##### Records supplied

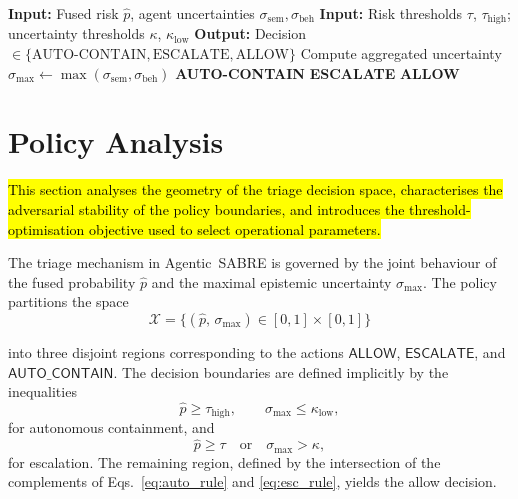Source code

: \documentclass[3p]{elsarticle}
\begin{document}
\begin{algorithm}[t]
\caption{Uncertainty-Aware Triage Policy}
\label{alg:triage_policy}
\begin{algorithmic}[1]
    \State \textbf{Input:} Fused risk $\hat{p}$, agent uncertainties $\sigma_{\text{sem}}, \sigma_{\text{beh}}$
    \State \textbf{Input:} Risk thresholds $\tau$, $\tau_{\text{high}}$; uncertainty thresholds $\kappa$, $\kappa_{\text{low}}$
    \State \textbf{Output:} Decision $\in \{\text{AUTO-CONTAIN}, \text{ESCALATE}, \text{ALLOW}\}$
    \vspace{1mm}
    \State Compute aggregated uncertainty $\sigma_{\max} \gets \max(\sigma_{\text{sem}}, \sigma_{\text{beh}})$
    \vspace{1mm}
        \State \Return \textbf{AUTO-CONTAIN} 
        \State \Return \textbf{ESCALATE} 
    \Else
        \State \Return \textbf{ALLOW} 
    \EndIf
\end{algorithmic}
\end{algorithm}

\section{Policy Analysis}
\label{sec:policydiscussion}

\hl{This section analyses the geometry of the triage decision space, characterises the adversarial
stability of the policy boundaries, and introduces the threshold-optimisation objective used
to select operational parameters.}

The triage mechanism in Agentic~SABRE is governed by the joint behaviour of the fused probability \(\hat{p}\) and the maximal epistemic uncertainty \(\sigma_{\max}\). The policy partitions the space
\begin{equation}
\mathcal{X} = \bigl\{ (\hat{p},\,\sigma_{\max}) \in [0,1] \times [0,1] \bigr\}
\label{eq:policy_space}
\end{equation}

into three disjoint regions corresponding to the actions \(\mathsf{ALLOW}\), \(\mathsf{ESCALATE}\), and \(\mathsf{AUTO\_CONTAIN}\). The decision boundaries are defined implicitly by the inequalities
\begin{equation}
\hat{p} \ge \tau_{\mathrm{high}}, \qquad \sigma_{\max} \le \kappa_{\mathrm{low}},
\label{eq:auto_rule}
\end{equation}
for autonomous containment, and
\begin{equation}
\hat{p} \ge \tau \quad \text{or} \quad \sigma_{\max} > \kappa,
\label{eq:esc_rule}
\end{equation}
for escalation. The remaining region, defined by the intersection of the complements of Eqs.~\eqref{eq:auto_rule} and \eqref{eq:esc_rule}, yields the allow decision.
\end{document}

##########
##### Records supplied

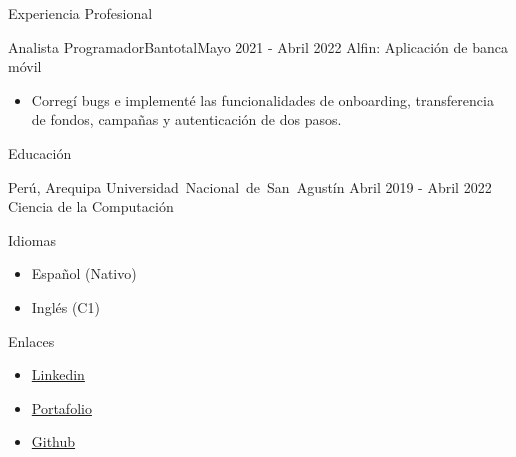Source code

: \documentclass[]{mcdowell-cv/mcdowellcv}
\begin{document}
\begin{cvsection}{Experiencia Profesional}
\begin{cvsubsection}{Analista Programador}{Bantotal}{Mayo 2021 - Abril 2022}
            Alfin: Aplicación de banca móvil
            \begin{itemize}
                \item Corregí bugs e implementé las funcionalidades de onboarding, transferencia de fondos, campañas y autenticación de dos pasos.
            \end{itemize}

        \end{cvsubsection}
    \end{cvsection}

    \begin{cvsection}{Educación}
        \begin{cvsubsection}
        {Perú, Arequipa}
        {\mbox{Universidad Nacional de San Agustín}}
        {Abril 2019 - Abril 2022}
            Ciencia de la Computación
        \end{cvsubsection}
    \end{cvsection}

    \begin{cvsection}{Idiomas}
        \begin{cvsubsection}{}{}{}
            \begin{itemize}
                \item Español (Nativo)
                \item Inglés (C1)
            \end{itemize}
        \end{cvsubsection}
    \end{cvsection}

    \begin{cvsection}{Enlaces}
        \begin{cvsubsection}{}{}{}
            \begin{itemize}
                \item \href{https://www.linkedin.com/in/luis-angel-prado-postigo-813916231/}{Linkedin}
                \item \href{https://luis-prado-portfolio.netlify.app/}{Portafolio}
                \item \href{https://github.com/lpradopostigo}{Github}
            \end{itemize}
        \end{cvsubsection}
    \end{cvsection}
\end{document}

##########

> [Exercise goal] For the word "documentclass", go through the records and show each line that carries it.

> [Response]
: \documentclass[3p]{elsarticle}
: \documentclass[]{mcdowell-cv/mcdowellcv}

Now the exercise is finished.